The Washington PostDemocracy Dies in Darkness

How the dream of cheap streaming television became a pricey, complicated mess

The Enchanted Storybook Castle at Shanghai Disneyland in 2017. The company hopes to turn streaming into a shiny promised land. But the platform's reality is anything but. (Qilai Shen/Bloomberg News)

BURBANK, Calif. — The dream of cutting the cord on pricey cable TV services went something like this: Consumers could get what they wanted, when they wanted, while saving money because they wouldn’t be paying for expensive bundles of channels they never watched.

Snip, save, enjoy.

But this entertainment nirvana never actually arrived. First came pricey broadband services required to stream Internet video, often delivered by the same cable wires consumers longed to cut.
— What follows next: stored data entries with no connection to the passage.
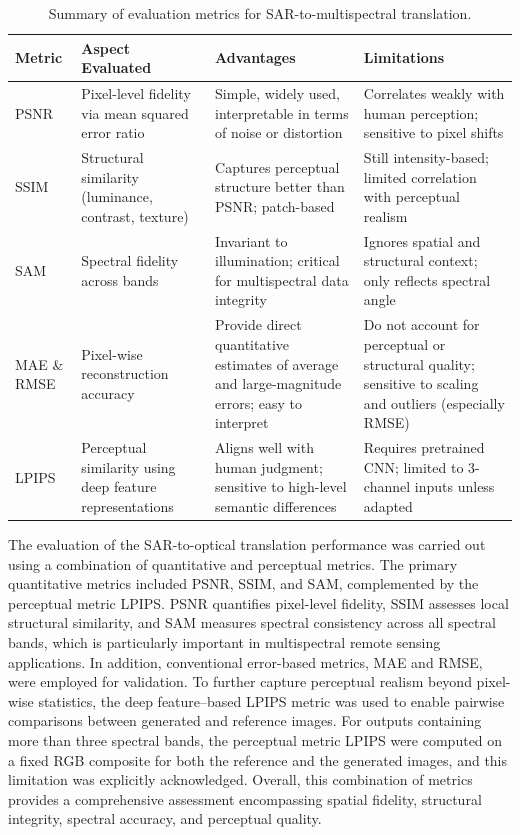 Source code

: \renewcommand{\arraystretch}{1.25} %
\begin{table}[!htbp]
	\centering
	\caption[Evaluation metrics used summary]{Summary of evaluation metrics for SAR-to-multispectral translation.}
	\begin{tabularx}{\textwidth}{p{1.7cm}X X X}
		\toprule
		\textbf{Metric} & \textbf{Aspect Evaluated} & \textbf{Advantages} & \textbf{Limitations} \\
		\midrule
		PSNR  & Pixel-level fidelity via mean squared error ratio & Simple, widely used, interpretable in terms of noise or distortion & Correlates weakly with human perception; sensitive to pixel shifts \\
		SSIM  & Structural similarity (luminance, contrast, texture) & Captures perceptual structure better than PSNR; patch-based & Still intensity-based; limited correlation with perceptual realism \\
		SAM   & Spectral fidelity across bands & Invariant to illumination; critical for multispectral data integrity & Ignores spatial and structural context; only reflects spectral angle \\
		MAE \& RMSE & Pixel-wise reconstruction accuracy & Provide direct quantitative estimates of average and large-magnitude errors; easy to interpret & Do not account for perceptual or structural quality; sensitive to scaling and outliers (especially RMSE) \\
		LPIPS & Perceptual similarity using deep feature representations & Aligns well with human judgment; sensitive to high-level semantic differences & Requires pretrained CNN; limited to 3-channel inputs unless adapted \\
		\bottomrule
	\end{tabularx}
\end{table}
\renewcommand{\arraystretch}{1.0} %


\bigskip
\noindent
The evaluation of the SAR-to-optical translation performance was carried out using a combination of quantitative and perceptual metrics. The primary quantitative metrics included PSNR, SSIM, and SAM, complemented by the perceptual metric LPIPS. PSNR quantifies pixel-level fidelity, SSIM assesses local structural similarity, and SAM measures spectral consistency across all spectral bands, which is particularly important in multispectral remote sensing applications. In addition, conventional error-based metrics, MAE and RMSE, were employed for validation. To further capture perceptual realism beyond pixel-wise statistics, the deep feature–based LPIPS metric was used to enable pairwise comparisons between generated and reference images. For outputs containing more than three spectral bands, the perceptual metric LPIPS were computed on a fixed RGB composite for both the reference and the generated images, and this limitation was explicitly acknowledged. Overall, this combination of metrics provides a comprehensive assessment encompassing spatial fidelity, structural integrity, spectral accuracy, and perceptual quality.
Then came a proliferation of services — offered by Netflix, Amazon, Hulu plus and more — each with a bill of its own. Then came more boxes, wires and remotes.

And finally came the question: How exactly do I get my “Star Wars” fix?

The answer, it became clear with an announcement here at Disney’s Southern California headquarters Thursday night, is that most consumers eventually will need yet another service to stream many of the staples of American entertainment: “Frozen,” the Avengers and, yes, all those “Star Wars” sequels, prequels and spinoffs.

While many of these favorites will remain available on other services for a time, gradually Disney will pull them into its own service, Disney+. The cost: $6.99 a month.

“If cord cutters thought there was some way they were going to evade the tyranny of annual price increases, they were deluding themselves,” said industry analyst Craig Moffett of MoffettNathanson. “Every economist in the world tried to warn that the outcome of that system would be higher prices and less choice. And lo and behold, that’s where we landed.”

Those who study the entertainment industry debate the underlying reasons for this. One group blames the industry’s biggest players for reasserting their control over pricing in a way that disadvantages consumers — and Washington for allowing that to happen. Streaming services are the profitable beneficiaries of these shifts, while consumers’ wallets are the losers.

The other side, including Moffett, says the outcome was inevitable for a range of predictable reasons: Americans want the best, coolest shows, and these cost a lot of money in actors, set costs, big-name directors and special effects. Even for a television show, these expenses can run into the millions of dollars per episode.

But there is no real debate about the outcome: The dreams of cord cutters are largely unfulfilled. A transition that some hoped would provide more choice, lower prices and more simplicity instead has delivered frustrating levels of complexity. There still may be more choice, but each choice comes with price tags that, taken together, may well approach the cable bills of old.

“It’s not going to come for free,” said Michael Powell, president of trade group NCTA, representing pay television and broadband providers. “People want to watch their ‘True Detective,’ ‘Breaking Bad,’ ‘Mad Men,’ and that stuff costs a fortune.”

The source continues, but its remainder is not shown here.